Saved entries
Start of Block
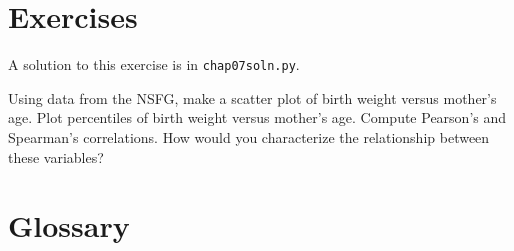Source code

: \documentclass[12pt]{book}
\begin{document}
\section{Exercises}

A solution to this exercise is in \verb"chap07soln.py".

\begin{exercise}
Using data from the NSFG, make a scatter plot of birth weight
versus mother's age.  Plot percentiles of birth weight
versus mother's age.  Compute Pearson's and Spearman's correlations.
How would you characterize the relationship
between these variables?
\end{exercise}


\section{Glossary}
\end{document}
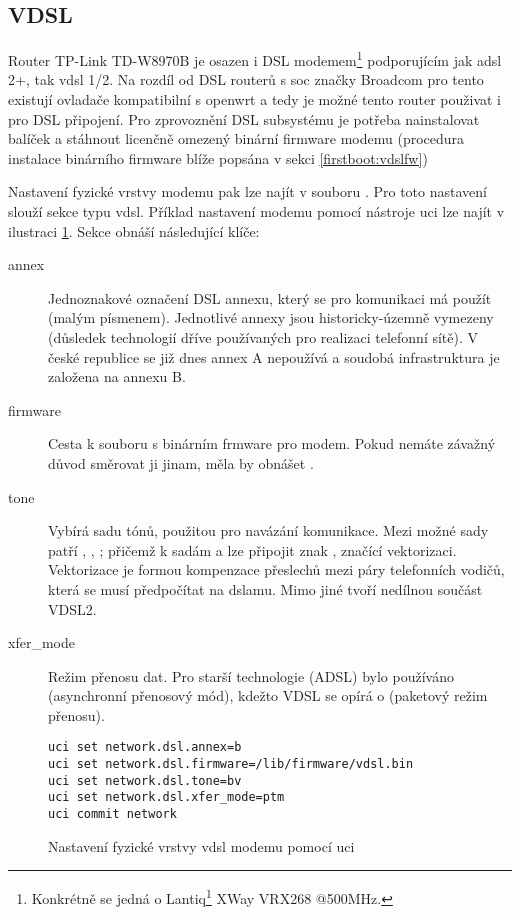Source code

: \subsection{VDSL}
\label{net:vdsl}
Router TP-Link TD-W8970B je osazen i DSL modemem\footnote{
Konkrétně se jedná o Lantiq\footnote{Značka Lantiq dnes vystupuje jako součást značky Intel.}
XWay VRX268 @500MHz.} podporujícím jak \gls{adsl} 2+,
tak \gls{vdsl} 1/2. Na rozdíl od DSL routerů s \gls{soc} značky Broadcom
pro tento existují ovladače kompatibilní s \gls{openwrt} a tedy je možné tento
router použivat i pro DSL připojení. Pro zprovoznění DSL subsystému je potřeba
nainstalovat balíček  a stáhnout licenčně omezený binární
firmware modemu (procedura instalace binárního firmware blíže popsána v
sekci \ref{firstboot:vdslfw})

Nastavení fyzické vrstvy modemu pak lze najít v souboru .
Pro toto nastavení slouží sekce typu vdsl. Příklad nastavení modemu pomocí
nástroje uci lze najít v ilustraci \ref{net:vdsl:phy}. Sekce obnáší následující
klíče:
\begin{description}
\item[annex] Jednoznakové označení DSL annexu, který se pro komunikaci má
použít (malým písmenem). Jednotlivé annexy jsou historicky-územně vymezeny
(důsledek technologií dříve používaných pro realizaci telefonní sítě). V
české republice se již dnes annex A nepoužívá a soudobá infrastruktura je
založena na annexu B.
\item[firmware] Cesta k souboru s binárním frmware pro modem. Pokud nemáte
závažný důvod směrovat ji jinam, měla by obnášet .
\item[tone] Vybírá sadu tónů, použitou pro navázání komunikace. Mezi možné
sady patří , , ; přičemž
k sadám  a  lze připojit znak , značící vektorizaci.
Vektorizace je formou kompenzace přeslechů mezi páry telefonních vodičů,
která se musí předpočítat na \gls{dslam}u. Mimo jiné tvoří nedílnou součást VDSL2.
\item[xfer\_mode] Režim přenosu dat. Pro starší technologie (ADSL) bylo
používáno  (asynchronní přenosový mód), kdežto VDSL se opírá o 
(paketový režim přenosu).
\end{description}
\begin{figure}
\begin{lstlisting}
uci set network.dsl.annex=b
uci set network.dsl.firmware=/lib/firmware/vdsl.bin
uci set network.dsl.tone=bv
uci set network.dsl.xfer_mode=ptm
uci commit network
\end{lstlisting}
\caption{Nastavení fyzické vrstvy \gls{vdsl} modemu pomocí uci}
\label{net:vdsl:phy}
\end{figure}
End of Block
-- WORK TO COMPLETE --
Whenever the string "vrstvy" turns up in a line of the data, copy that line.

-- TASK SOLUTION --
Nastavení fyzické vrstvy modemu pak lze najít v souboru .
\caption{Nastavení fyzické vrstvy \gls{vdsl} modemu pomocí uci}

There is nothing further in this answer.